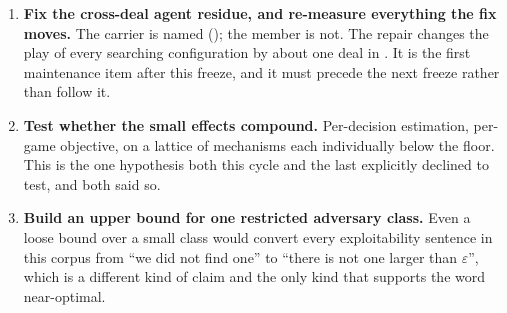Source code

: \begin{enumerate}
\item \textbf{Fix the cross-deal agent residue, and re-measure everything the fix moves.} The carrier
  is named (\texttt{\vsevenSsixCarrier{}}); the member is not. The repair changes the play of every
  searching configuration by about one deal in \vsevenSsixIncidence{}. It is the first maintenance
  item after this freeze, and it must precede the next freeze rather than follow it.
\item \textbf{Test whether the small effects compound.} Per-decision estimation, per-game objective,
  on a lattice of mechanisms each individually below the floor. This is the one hypothesis both this
  cycle and the last explicitly declined to test, and both said so.
\item \textbf{Build an upper bound for one restricted adversary class.} Even a loose bound over a
  small class would convert every exploitability sentence in this corpus from ``we did not find one''
  to ``there is not one larger than $\varepsilon$'', which is a different kind of claim and the only
  kind that supports the word near-optimal.
\end{enumerate}
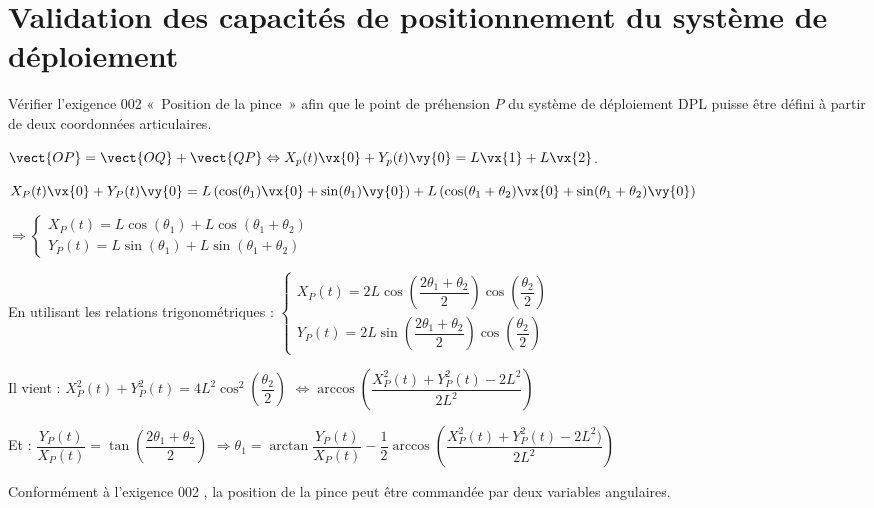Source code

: \section{Validation des capacités de positionnement du système de déploiement}

\begin{obj}
Vérifier l’exigence 002 «~Position de la pince~» afin que le point de préhension $P$ du 
système de déploiement DPL puisse être défini à partir de deux coordonnées articulaires.
\end{obj}

\ifprof
\begin{corrige}%
$\vect{OP}=\vect{OQ}+\vect{QP} \Leftrightarrow X_p(t) \vx{0} + Y_p(t) \vy{0} =L\vx{1}+L\vx{2}$.
\end{corrige}
\else
\fi

\ifprof
\begin{corrige}%
$X_P(t)\vx{0}+Y_P(t)\vy{0}=L\left(\cos(\theta_1)\vx{0}+\sin(\theta_1)\vy{0}\right)+L\left(\cos(\theta_1+\theta_2)\vx{0}+\sin(\theta_1+\theta_2)\vy{0}\right)$

$\Rightarrow 
\left\{
\begin{array}{l}
X_P(t)=L\cos(\theta_1)+L\cos(\theta_1+\theta_2) \\
Y_P(t)=L\sin(\theta_1)+L\sin(\theta_1+\theta_2) 
\end{array}
\right.$


\end{corrige}
\else
\fi


\ifprof
\begin{corrige}%
En utilisant les relations trigonométriques : 
$\left\{
\begin{array}{l}
X_P(t)=2L \cos\left(\dfrac{2\theta_1 + \theta_2}{2}\right) \cos
\left(\dfrac{\theta_2}{2}\right) \\
Y_P(t)=2L \sin\left(\dfrac{2\theta_1 + \theta_2}{2}\right) \cos
\left(\dfrac{\theta_2}{2}\right) 
\end{array}
\right.
$

Il vient : 
$X_P^2 (t)+Y_P^2 (t)=4L^2 \cos^2 \left(\dfrac{\theta_2}{2}\right)$ 
$\Leftrightarrow 
\arccos 
\left( 
\dfrac{X_P^2 (t)+Y_P^2 (t)-2L^2}{2L^2}
\right)$

Et : $\dfrac{Y_P(t)}{X_P(t)} =\tan\left(\dfrac{2\theta_1 + \theta_2}{2}\right)$ 
$ \Rightarrow \theta_1 = \arctan \dfrac{Y_P(t)}{X_P(t)} -\dfrac{1}{2} \arccos\left(\dfrac{X_P^2 (t)+Y_P^2 (t)-2L^2)}{2L^2}\right)$

Conformément à l'exigence 002 , la position de la pince peut être commandée par deux variables angulaires.
\end{corrige}
\else
\fi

----------------

All entries must come back exactly as written, though without their pictures.

Exercise result ->
Source code

: \begin{enumerate}
\item \textbf{Fix the cross-deal agent residue, and re-measure everything the fix moves.} The carrier
  is named (\texttt{\vsevenSsixCarrier{}}); the member is not. The repair changes the play of every
  searching configuration by about one deal in \vsevenSsixIncidence{}. It is the first maintenance
  item after this freeze, and it must precede the next freeze rather than follow it.
\item \textbf{Test whether the small effects compound.} Per-decision estimation, per-game objective,
  on a lattice of mechanisms each individually below the floor. This is the one hypothesis both this
  cycle and the last explicitly declined to test, and both said so.
\item \textbf{Build an upper bound for one restricted adversary class.} Even a loose bound over a
  small class would convert every exploitability sentence in this corpus from ``we did not find one''
  to ``there is not one larger than $\varepsilon$'', which is a different kind of claim and the only
  kind that supports the word near-optimal.
\end{enumerate}
Source code

: \section{Validation des capacités de positionnement du système de déploiement}

\begin{obj}
Vérifier l’exigence 002 «~Position de la pince~» afin que le point de préhension $P$ du 
système de déploiement DPL puisse être défini à partir de deux coordonnées articulaires.
\end{obj}

\ifprof
\begin{corrige}%
$\vect{OP}=\vect{OQ}+\vect{QP} \Leftrightarrow X_p(t) \vx{0} + Y_p(t) \vy{0} =L\vx{1}+L\vx{2}$.
\end{corrige}
\else
\fi

\ifprof
\begin{corrige}%
$X_P(t)\vx{0}+Y_P(t)\vy{0}=L\left(\cos(\theta_1)\vx{0}+\sin(\theta_1)\vy{0}\right)+L\left(\cos(\theta_1+\theta_2)\vx{0}+\sin(\theta_1+\theta_2)\vy{0}\right)$

$\Rightarrow 
\left\{
\begin{array}{l}
X_P(t)=L\cos(\theta_1)+L\cos(\theta_1+\theta_2) \\
Y_P(t)=L\sin(\theta_1)+L\sin(\theta_1+\theta_2) 
\end{array}
\right.$


\end{corrige}
\else
\fi


\ifprof
\begin{corrige}%
En utilisant les relations trigonométriques : 
$\left\{
\begin{array}{l}
X_P(t)=2L \cos\left(\dfrac{2\theta_1 + \theta_2}{2}\right) \cos
\left(\dfrac{\theta_2}{2}\right) \\
Y_P(t)=2L \sin\left(\dfrac{2\theta_1 + \theta_2}{2}\right) \cos
\left(\dfrac{\theta_2}{2}\right) 
\end{array}
\right.
$

Il vient : 
$X_P^2 (t)+Y_P^2 (t)=4L^2 \cos^2 \left(\dfrac{\theta_2}{2}\right)$ 
$\Leftrightarrow 
\arccos 
\left( 
\dfrac{X_P^2 (t)+Y_P^2 (t)-2L^2}{2L^2}
\right)$

Et : $\dfrac{Y_P(t)}{X_P(t)} =\tan\left(\dfrac{2\theta_1 + \theta_2}{2}\right)$ 
$ \Rightarrow \theta_1 = \arctan \dfrac{Y_P(t)}{X_P(t)} -\dfrac{1}{2} \arccos\left(\dfrac{X_P^2 (t)+Y_P^2 (t)-2L^2)}{2L^2}\right)$

Conformément à l'exigence 002 , la position de la pince peut être commandée par deux variables angulaires.
\end{corrige}
\else
\fi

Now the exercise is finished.